■ What the task asks ■
Output all the data exactly.

(Dataset entries)
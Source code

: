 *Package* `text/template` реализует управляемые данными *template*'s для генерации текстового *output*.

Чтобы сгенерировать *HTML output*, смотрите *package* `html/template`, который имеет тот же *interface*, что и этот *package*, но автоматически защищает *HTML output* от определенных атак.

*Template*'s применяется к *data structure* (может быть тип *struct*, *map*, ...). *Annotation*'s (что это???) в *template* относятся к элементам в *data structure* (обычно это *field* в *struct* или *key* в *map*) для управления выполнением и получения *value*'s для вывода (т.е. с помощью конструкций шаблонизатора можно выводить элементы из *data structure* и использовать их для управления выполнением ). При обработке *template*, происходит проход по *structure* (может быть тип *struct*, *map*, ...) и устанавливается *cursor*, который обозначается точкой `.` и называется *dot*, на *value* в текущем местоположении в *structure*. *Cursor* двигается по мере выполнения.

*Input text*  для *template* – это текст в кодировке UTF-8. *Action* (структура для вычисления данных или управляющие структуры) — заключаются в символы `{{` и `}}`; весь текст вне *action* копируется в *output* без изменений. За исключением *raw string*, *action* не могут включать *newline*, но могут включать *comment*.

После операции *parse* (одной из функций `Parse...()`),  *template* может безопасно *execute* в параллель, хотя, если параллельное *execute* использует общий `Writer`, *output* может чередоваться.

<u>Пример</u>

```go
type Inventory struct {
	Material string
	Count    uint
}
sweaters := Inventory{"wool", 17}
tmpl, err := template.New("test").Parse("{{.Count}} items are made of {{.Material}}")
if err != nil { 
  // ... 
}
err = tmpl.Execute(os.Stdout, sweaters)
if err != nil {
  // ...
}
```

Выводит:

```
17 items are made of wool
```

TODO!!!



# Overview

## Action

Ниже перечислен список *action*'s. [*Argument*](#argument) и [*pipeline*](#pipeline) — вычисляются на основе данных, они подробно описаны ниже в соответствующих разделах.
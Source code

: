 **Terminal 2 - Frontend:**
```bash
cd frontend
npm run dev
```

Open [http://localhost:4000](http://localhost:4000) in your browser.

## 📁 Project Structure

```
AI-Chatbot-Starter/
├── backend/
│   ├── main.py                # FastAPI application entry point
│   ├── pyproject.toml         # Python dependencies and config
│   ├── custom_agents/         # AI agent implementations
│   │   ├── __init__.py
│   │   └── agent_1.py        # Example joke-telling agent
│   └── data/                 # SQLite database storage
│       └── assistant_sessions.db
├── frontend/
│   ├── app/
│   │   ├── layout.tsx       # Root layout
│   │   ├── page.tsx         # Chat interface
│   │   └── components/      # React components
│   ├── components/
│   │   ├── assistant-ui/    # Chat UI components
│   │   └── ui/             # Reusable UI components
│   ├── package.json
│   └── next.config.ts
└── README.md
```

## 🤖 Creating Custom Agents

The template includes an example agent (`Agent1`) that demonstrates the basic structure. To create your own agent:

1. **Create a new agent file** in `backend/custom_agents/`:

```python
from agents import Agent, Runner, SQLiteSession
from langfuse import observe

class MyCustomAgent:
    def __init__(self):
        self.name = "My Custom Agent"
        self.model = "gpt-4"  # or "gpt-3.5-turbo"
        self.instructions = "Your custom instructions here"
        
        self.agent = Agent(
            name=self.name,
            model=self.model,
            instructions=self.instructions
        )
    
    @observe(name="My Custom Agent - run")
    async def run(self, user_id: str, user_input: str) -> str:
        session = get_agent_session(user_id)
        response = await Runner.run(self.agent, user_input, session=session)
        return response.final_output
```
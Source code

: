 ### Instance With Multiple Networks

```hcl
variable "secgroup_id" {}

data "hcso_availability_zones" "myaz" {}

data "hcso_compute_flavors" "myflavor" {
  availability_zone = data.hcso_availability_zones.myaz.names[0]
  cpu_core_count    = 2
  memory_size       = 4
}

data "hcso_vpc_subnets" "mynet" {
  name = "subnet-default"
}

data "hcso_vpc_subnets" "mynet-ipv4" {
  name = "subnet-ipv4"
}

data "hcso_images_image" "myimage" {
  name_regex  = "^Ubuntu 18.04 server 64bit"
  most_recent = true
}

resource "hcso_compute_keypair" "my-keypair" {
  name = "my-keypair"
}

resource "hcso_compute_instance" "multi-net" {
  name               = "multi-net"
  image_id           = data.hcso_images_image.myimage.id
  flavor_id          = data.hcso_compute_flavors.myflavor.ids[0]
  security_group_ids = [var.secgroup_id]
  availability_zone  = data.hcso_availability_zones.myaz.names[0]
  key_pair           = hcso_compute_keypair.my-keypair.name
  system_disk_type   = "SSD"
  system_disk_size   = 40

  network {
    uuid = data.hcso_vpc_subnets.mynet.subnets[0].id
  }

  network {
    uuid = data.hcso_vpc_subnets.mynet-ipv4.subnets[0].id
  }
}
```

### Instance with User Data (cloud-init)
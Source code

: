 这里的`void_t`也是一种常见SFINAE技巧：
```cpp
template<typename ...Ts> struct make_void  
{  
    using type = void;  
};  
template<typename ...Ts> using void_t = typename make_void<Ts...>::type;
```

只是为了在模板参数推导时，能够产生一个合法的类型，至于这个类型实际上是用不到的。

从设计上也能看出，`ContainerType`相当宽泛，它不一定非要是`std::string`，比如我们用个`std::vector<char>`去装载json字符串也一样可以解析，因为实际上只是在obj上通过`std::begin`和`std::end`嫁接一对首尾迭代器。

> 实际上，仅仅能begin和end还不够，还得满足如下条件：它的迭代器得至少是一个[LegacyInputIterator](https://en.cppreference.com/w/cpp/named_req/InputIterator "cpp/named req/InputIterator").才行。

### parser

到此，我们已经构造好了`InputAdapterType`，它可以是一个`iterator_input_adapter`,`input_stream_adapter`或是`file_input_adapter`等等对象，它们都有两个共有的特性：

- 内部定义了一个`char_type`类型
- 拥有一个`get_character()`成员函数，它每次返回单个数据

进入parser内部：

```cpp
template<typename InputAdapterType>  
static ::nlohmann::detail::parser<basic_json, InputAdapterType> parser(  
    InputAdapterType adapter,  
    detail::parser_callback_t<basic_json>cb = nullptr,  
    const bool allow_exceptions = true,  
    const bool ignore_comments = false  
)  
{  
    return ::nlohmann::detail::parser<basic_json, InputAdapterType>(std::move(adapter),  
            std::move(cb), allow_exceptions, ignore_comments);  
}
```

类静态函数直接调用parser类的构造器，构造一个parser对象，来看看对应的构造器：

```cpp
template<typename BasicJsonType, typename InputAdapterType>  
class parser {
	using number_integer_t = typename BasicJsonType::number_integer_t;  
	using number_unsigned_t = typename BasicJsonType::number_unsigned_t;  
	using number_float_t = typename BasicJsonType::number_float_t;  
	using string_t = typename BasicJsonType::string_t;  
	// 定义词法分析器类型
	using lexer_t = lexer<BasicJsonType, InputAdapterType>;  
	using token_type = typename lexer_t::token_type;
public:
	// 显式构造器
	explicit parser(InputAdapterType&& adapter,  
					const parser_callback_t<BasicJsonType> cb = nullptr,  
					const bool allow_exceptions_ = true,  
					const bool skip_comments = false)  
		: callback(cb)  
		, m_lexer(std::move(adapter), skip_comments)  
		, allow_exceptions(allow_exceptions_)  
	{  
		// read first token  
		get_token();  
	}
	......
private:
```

■ Task solution ■
Source code

: *Package* `text/template` реализует управляемые данными *template*'s для генерации текстового *output*.

Чтобы сгенерировать *HTML output*, смотрите *package* `html/template`, который имеет тот же *interface*, что и этот *package*, но автоматически защищает *HTML output* от определенных атак.

*Template*'s применяется к *data structure* (может быть тип *struct*, *map*, ...). *Annotation*'s (что это???) в *template* относятся к элементам в *data structure* (обычно это *field* в *struct* или *key* в *map*) для управления выполнением и получения *value*'s для вывода (т.е. с помощью конструкций шаблонизатора можно выводить элементы из *data structure* и использовать их для управления выполнением ). При обработке *template*, происходит проход по *structure* (может быть тип *struct*, *map*, ...) и устанавливается *cursor*, который обозначается точкой `.` и называется *dot*, на *value* в текущем местоположении в *structure*. *Cursor* двигается по мере выполнения.

*Input text*  для *template* – это текст в кодировке UTF-8. *Action* (структура для вычисления данных или управляющие структуры) — заключаются в символы `{{` и `}}`; весь текст вне *action* копируется в *output* без изменений. За исключением *raw string*, *action* не могут включать *newline*, но могут включать *comment*.

После операции *parse* (одной из функций `Parse...()`),  *template* может безопасно *execute* в параллель, хотя, если параллельное *execute* использует общий `Writer`, *output* может чередоваться.

<u>Пример</u>

```go
type Inventory struct {
	Material string
	Count    uint
}
sweaters := Inventory{"wool", 17}
tmpl, err := template.New("test").Parse("{{.Count}} items are made of {{.Material}}")
if err != nil { 
  // ... 
}
err = tmpl.Execute(os.Stdout, sweaters)
if err != nil {
  // ...
}
```

Выводит:

```
17 items are made of wool
```

TODO!!!



# Overview

## Action

Ниже перечислен список *action*'s. [*Argument*](#argument) и [*pipeline*](#pipeline) — вычисляются на основе данных, они подробно описаны ниже в соответствующих разделах.
Source code

: **Terminal 2 - Frontend:**
```bash
cd frontend
npm run dev
```

Open [http://localhost:4000](http://localhost:4000) in your browser.

## 📁 Project Structure

```
AI-Chatbot-Starter/
├── backend/
│   ├── main.py                # FastAPI application entry point
│   ├── pyproject.toml         # Python dependencies and config
│   ├── custom_agents/         # AI agent implementations
│   │   ├── __init__.py
│   │   └── agent_1.py        # Example joke-telling agent
│   └── data/                 # SQLite database storage
│       └── assistant_sessions.db
├── frontend/
│   ├── app/
│   │   ├── layout.tsx       # Root layout
│   │   ├── page.tsx         # Chat interface
│   │   └── components/      # React components
│   ├── components/
│   │   ├── assistant-ui/    # Chat UI components
│   │   └── ui/             # Reusable UI components
│   ├── package.json
│   └── next.config.ts
└── README.md
```

## 🤖 Creating Custom Agents

The template includes an example agent (`Agent1`) that demonstrates the basic structure. To create your own agent:

1. **Create a new agent file** in `backend/custom_agents/`:

```python
from agents import Agent, Runner, SQLiteSession
from langfuse import observe

class MyCustomAgent:
    def __init__(self):
        self.name = "My Custom Agent"
        self.model = "gpt-4"  # or "gpt-3.5-turbo"
        self.instructions = "Your custom instructions here"
        
        self.agent = Agent(
            name=self.name,
            model=self.model,
            instructions=self.instructions
        )
    
    @observe(name="My Custom Agent - run")
    async def run(self, user_id: str, user_input: str) -> str:
        session = get_agent_session(user_id)
        response = await Runner.run(self.agent, user_input, session=session)
        return response.final_output
```
Source code

: ### Instance With Multiple Networks

```hcl
variable "secgroup_id" {}

data "hcso_availability_zones" "myaz" {}

data "hcso_compute_flavors" "myflavor" {
  availability_zone = data.hcso_availability_zones.myaz.names[0]
  cpu_core_count    = 2
  memory_size       = 4
}

data "hcso_vpc_subnets" "mynet" {
  name = "subnet-default"
}

data "hcso_vpc_subnets" "mynet-ipv4" {
  name = "subnet-ipv4"
}

data "hcso_images_image" "myimage" {
  name_regex  = "^Ubuntu 18.04 server 64bit"
  most_recent = true
}

resource "hcso_compute_keypair" "my-keypair" {
  name = "my-keypair"
}

resource "hcso_compute_instance" "multi-net" {
  name               = "multi-net"
  image_id           = data.hcso_images_image.myimage.id
  flavor_id          = data.hcso_compute_flavors.myflavor.ids[0]
  security_group_ids = [var.secgroup_id]
  availability_zone  = data.hcso_availability_zones.myaz.names[0]
  key_pair           = hcso_compute_keypair.my-keypair.name
  system_disk_type   = "SSD"
  system_disk_size   = 40

  network {
    uuid = data.hcso_vpc_subnets.mynet.subnets[0].id
  }

  network {
    uuid = data.hcso_vpc_subnets.mynet-ipv4.subnets[0].id
  }
}
```

### Instance with User Data (cloud-init)
Source code

: 这里的`void_t`也是一种常见SFINAE技巧：
```cpp
template<typename ...Ts> struct make_void  
{  
    using type = void;  
};  
template<typename ...Ts> using void_t = typename make_void<Ts...>::type;
```

只是为了在模板参数推导时，能够产生一个合法的类型，至于这个类型实际上是用不到的。

从设计上也能看出，`ContainerType`相当宽泛，它不一定非要是`std::string`，比如我们用个`std::vector<char>`去装载json字符串也一样可以解析，因为实际上只是在obj上通过`std::begin`和`std::end`嫁接一对首尾迭代器。

> 实际上，仅仅能begin和end还不够，还得满足如下条件：它的迭代器得至少是一个[LegacyInputIterator](https://en.cppreference.com/w/cpp/named_req/InputIterator "cpp/named req/InputIterator").才行。

### parser

到此，我们已经构造好了`InputAdapterType`，它可以是一个`iterator_input_adapter`,`input_stream_adapter`或是`file_input_adapter`等等对象，它们都有两个共有的特性：

- 内部定义了一个`char_type`类型
- 拥有一个`get_character()`成员函数，它每次返回单个数据

进入parser内部：

```cpp
template<typename InputAdapterType>  
static ::nlohmann::detail::parser<basic_json, InputAdapterType> parser(  
    InputAdapterType adapter,  
    detail::parser_callback_t<basic_json>cb = nullptr,  
    const bool allow_exceptions = true,  
    const bool ignore_comments = false  
)  
{  
    return ::nlohmann::detail::parser<basic_json, InputAdapterType>(std::move(adapter),  
            std::move(cb), allow_exceptions, ignore_comments);  
}
```

类静态函数直接调用parser类的构造器，构造一个parser对象，来看看对应的构造器：

```cpp
template<typename BasicJsonType, typename InputAdapterType>  
class parser {
	using number_integer_t = typename BasicJsonType::number_integer_t;  
	using number_unsigned_t = typename BasicJsonType::number_unsigned_t;  
	using number_float_t = typename BasicJsonType::number_float_t;  
	using string_t = typename BasicJsonType::string_t;  
	// 定义词法分析器类型
	using lexer_t = lexer<BasicJsonType, InputAdapterType>;  
	using token_type = typename lexer_t::token_type;
public:
	// 显式构造器
	explicit parser(InputAdapterType&& adapter,  
					const parser_callback_t<BasicJsonType> cb = nullptr,  
					const bool allow_exceptions_ = true,  
					const bool skip_comments = false)  
		: callback(cb)  
		, m_lexer(std::move(adapter), skip_comments)  
		, allow_exceptions(allow_exceptions_)  
	{  
		// read first token  
		get_token();  
	}
	......
private:
```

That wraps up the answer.